YOUR ASSIGNMENT
Your answer must be the full listing below, repeated exactly, with no pictures in it.
━━━ GIVEN RECORDS
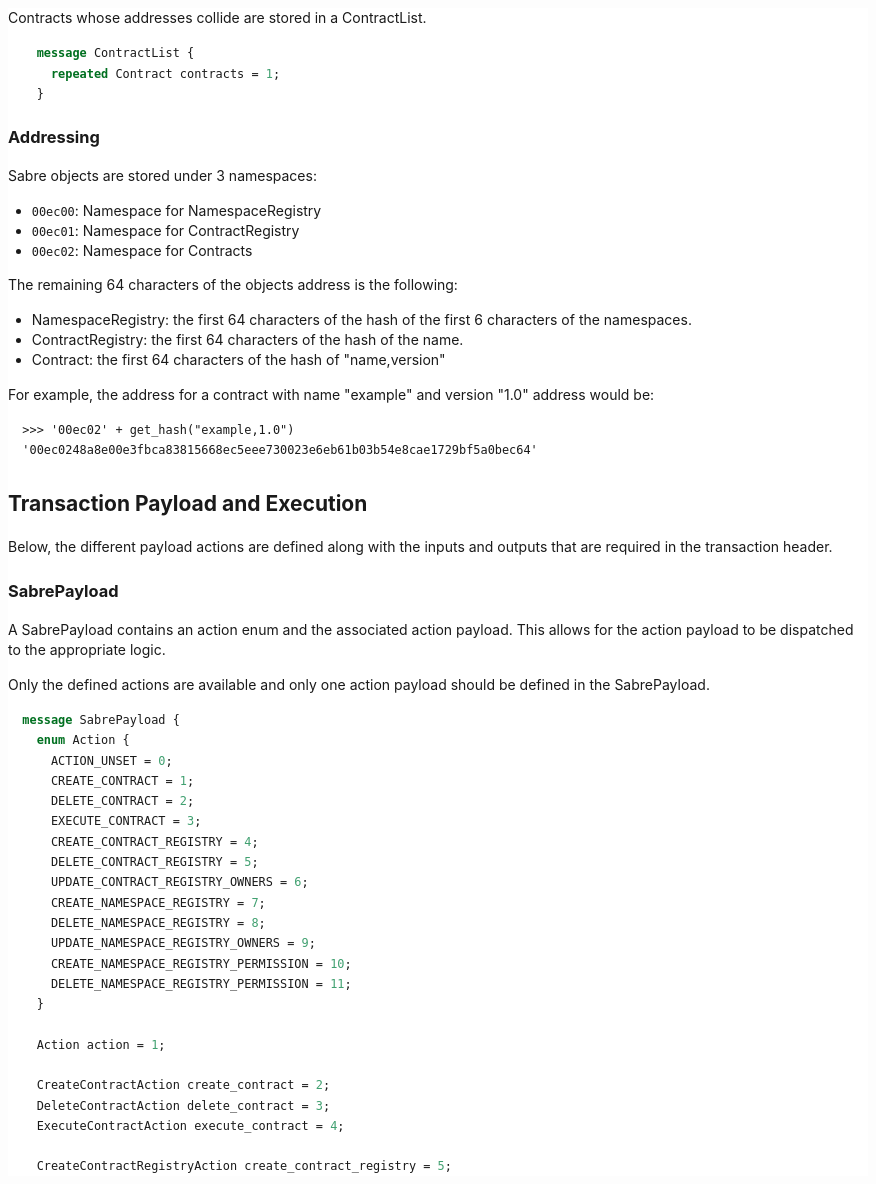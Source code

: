 Contracts whose addresses collide are stored in a ContractList.

```protobuf
    message ContractList {
      repeated Contract contracts = 1;
    }
```

### Addressing

Sabre objects are stored under 3 namespaces:

  - ``00ec00``: Namespace for NamespaceRegistry
  - ``00ec01``: Namespace for ContractRegistry
  - ``00ec02``: Namespace for Contracts

The remaining 64 characters of the objects address is the following:
  - NamespaceRegistry: the first 64 characters of the hash of the first 6
    characters of the namespaces.
  - ContractRegistry: the first 64 characters of the hash of the name.
  - Contract: the first 64 characters of the hash of "name,version"

For example, the address for a contract with name "example" and version "1.0"
address would be:

```pycon
  >>> '00ec02' + get_hash("example,1.0")
  '00ec0248a8e00e3fbca83815668ec5eee730023e6eb61b03b54e8cae1729bf5a0bec64'
```


## Transaction Payload and Execution

Below, the different payload actions are defined along with the inputs and
outputs that are required in the transaction header.

### SabrePayload

A SabrePayload contains an action enum and the associated action payload. This
allows for the action payload to be dispatched to the appropriate logic.

Only the defined actions are available and only one action payload should be
defined in the SabrePayload.

```protobuf
  message SabrePayload {
    enum Action {
      ACTION_UNSET = 0;
      CREATE_CONTRACT = 1;
      DELETE_CONTRACT = 2;
      EXECUTE_CONTRACT = 3;
      CREATE_CONTRACT_REGISTRY = 4;
      DELETE_CONTRACT_REGISTRY = 5;
      UPDATE_CONTRACT_REGISTRY_OWNERS = 6;
      CREATE_NAMESPACE_REGISTRY = 7;
      DELETE_NAMESPACE_REGISTRY = 8;
      UPDATE_NAMESPACE_REGISTRY_OWNERS = 9;
      CREATE_NAMESPACE_REGISTRY_PERMISSION = 10;
      DELETE_NAMESPACE_REGISTRY_PERMISSION = 11;
    }

    Action action = 1;

    CreateContractAction create_contract = 2;
    DeleteContractAction delete_contract = 3;
    ExecuteContractAction execute_contract = 4;

    CreateContractRegistryAction create_contract_registry = 5;
```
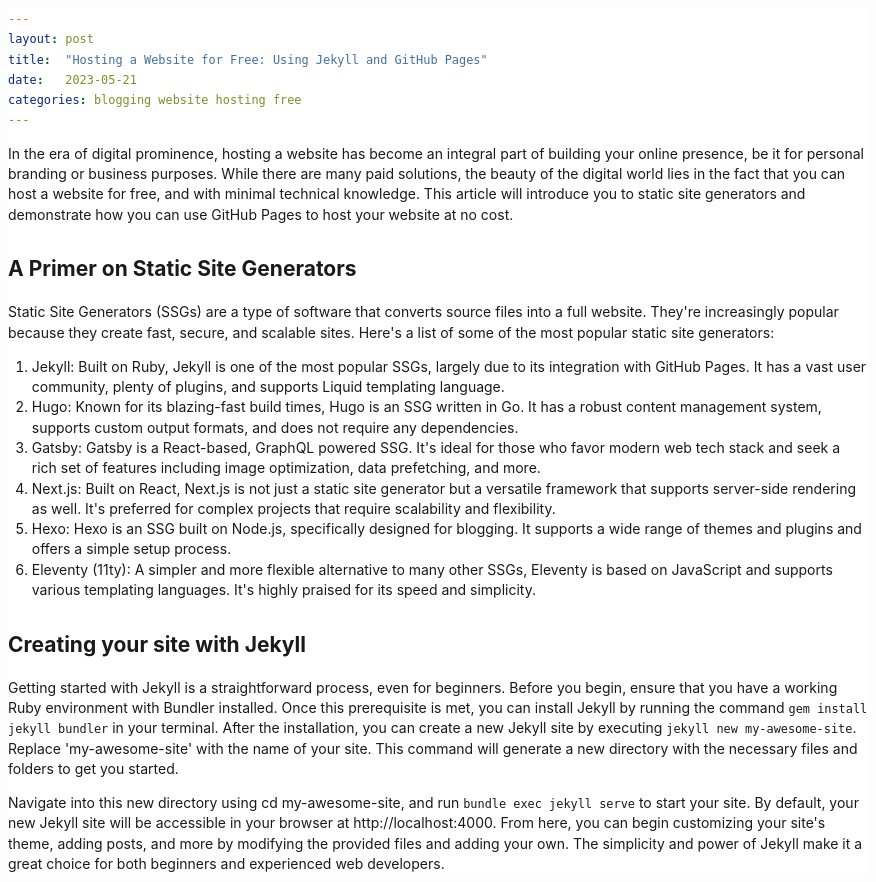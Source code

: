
 ```yaml
---
layout: post
title:  "Hosting a Website for Free: Using Jekyll and GitHub Pages"
date:   2023-05-21
categories: blogging website hosting free
---
```


In the era of digital prominence, hosting a website has become an integral part of building your online presence, be it for personal branding or business purposes. While there are many paid solutions, the beauty of the digital world lies in the fact that you can host a website for free, and with minimal technical knowledge. This article will introduce you to static site generators and demonstrate how you can use GitHub Pages to host your website at no cost.

## A Primer on Static Site Generators

Static Site Generators (SSGs) are a type of software that converts source files into a full website. They're increasingly popular because they create fast, secure, and scalable sites. Here's a list of some of the most popular static site generators:

1. Jekyll: Built on Ruby, Jekyll is one of the most popular SSGs, largely due to its integration with GitHub Pages. It has a vast user community, plenty of plugins, and supports Liquid templating language.
2. Hugo: Known for its blazing-fast build times, Hugo is an SSG written in Go. It has a robust content management system, supports custom output formats, and does not require any dependencies.
3. Gatsby: Gatsby is a React-based, GraphQL powered SSG. It's ideal for those who favor modern web tech stack and seek a rich set of features including image optimization, data prefetching, and more.
4. Next.js: Built on React, Next.js is not just a static site generator but a versatile framework that supports server-side rendering as well. It's preferred for complex projects that require scalability and flexibility.
5. Hexo: Hexo is an SSG built on Node.js, specifically designed for blogging. It supports a wide range of themes and plugins and offers a simple setup process.
6. Eleventy (11ty): A simpler and more flexible alternative to many other SSGs, Eleventy is based on JavaScript and supports various templating languages. It's highly praised for its speed and simplicity.

## Creating your site with Jekyll

Getting started with Jekyll is a straightforward process, even for beginners. Before you begin, ensure that you have a working Ruby environment with Bundler installed. Once this prerequisite is met, you can install Jekyll by running the command ``gem install jekyll bundler`` in your terminal. After the installation, you can create a new Jekyll site by executing ``jekyll new my-awesome-site``. Replace 'my-awesome-site' with the name of your site. This command will generate a new directory with the necessary files and folders to get you started.

Navigate into this new directory using cd my-awesome-site, and run ``bundle exec jekyll serve`` to start your site. By default, your new Jekyll site will be accessible in your browser at http://localhost:4000. From here, you can begin customizing your site's theme, adding posts, and more by modifying the provided files and adding your own. The simplicity and power of Jekyll make it a great choice for both beginners and experienced web developers.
━━━━━━
RESPONSE TO THIS TASK
Source code

: Contracts whose addresses collide are stored in a ContractList.

```protobuf
    message ContractList {
      repeated Contract contracts = 1;
    }
```

### Addressing

Sabre objects are stored under 3 namespaces:

  - ``00ec00``: Namespace for NamespaceRegistry
  - ``00ec01``: Namespace for ContractRegistry
  - ``00ec02``: Namespace for Contracts

The remaining 64 characters of the objects address is the following:
  - NamespaceRegistry: the first 64 characters of the hash of the first 6
    characters of the namespaces.
  - ContractRegistry: the first 64 characters of the hash of the name.
  - Contract: the first 64 characters of the hash of "name,version"

For example, the address for a contract with name "example" and version "1.0"
address would be:

```pycon
  >>> '00ec02' + get_hash("example,1.0")
  '00ec0248a8e00e3fbca83815668ec5eee730023e6eb61b03b54e8cae1729bf5a0bec64'
```


## Transaction Payload and Execution

Below, the different payload actions are defined along with the inputs and
outputs that are required in the transaction header.

### SabrePayload

A SabrePayload contains an action enum and the associated action payload. This
allows for the action payload to be dispatched to the appropriate logic.

Only the defined actions are available and only one action payload should be
defined in the SabrePayload.

```protobuf
  message SabrePayload {
    enum Action {
      ACTION_UNSET = 0;
      CREATE_CONTRACT = 1;
      DELETE_CONTRACT = 2;
      EXECUTE_CONTRACT = 3;
      CREATE_CONTRACT_REGISTRY = 4;
      DELETE_CONTRACT_REGISTRY = 5;
      UPDATE_CONTRACT_REGISTRY_OWNERS = 6;
      CREATE_NAMESPACE_REGISTRY = 7;
      DELETE_NAMESPACE_REGISTRY = 8;
      UPDATE_NAMESPACE_REGISTRY_OWNERS = 9;
      CREATE_NAMESPACE_REGISTRY_PERMISSION = 10;
      DELETE_NAMESPACE_REGISTRY_PERMISSION = 11;
    }

    Action action = 1;

    CreateContractAction create_contract = 2;
    DeleteContractAction delete_contract = 3;
    ExecuteContractAction execute_contract = 4;

    CreateContractRegistryAction create_contract_registry = 5;
```
Source code

:
 ```yaml
---
layout: post
title:  "Hosting a Website for Free: Using Jekyll and GitHub Pages"
date:   2023-05-21
categories: blogging website hosting free
---
```


In the era of digital prominence, hosting a website has become an integral part of building your online presence, be it for personal branding or business purposes. While there are many paid solutions, the beauty of the digital world lies in the fact that you can host a website for free, and with minimal technical knowledge. This article will introduce you to static site generators and demonstrate how you can use GitHub Pages to host your website at no cost.

## A Primer on Static Site Generators

Static Site Generators (SSGs) are a type of software that converts source files into a full website. They're increasingly popular because they create fast, secure, and scalable sites. Here's a list of some of the most popular static site generators:

1. Jekyll: Built on Ruby, Jekyll is one of the most popular SSGs, largely due to its integration with GitHub Pages. It has a vast user community, plenty of plugins, and supports Liquid templating language.
2. Hugo: Known for its blazing-fast build times, Hugo is an SSG written in Go. It has a robust content management system, supports custom output formats, and does not require any dependencies.
3. Gatsby: Gatsby is a React-based, GraphQL powered SSG. It's ideal for those who favor modern web tech stack and seek a rich set of features including image optimization, data prefetching, and more.
4. Next.js: Built on React, Next.js is not just a static site generator but a versatile framework that supports server-side rendering as well. It's preferred for complex projects that require scalability and flexibility.
5. Hexo: Hexo is an SSG built on Node.js, specifically designed for blogging. It supports a wide range of themes and plugins and offers a simple setup process.
6. Eleventy (11ty): A simpler and more flexible alternative to many other SSGs, Eleventy is based on JavaScript and supports various templating languages. It's highly praised for its speed and simplicity.

## Creating your site with Jekyll

Getting started with Jekyll is a straightforward process, even for beginners. Before you begin, ensure that you have a working Ruby environment with Bundler installed. Once this prerequisite is met, you can install Jekyll by running the command ``gem install jekyll bundler`` in your terminal. After the installation, you can create a new Jekyll site by executing ``jekyll new my-awesome-site``. Replace 'my-awesome-site' with the name of your site. This command will generate a new directory with the necessary files and folders to get you started.

Navigate into this new directory using cd my-awesome-site, and run ``bundle exec jekyll serve`` to start your site. By default, your new Jekyll site will be accessible in your browser at http://localhost:4000. From here, you can begin customizing your site's theme, adding posts, and more by modifying the provided files and adding your own. The simplicity and power of Jekyll make it a great choice for both beginners and experienced web developers.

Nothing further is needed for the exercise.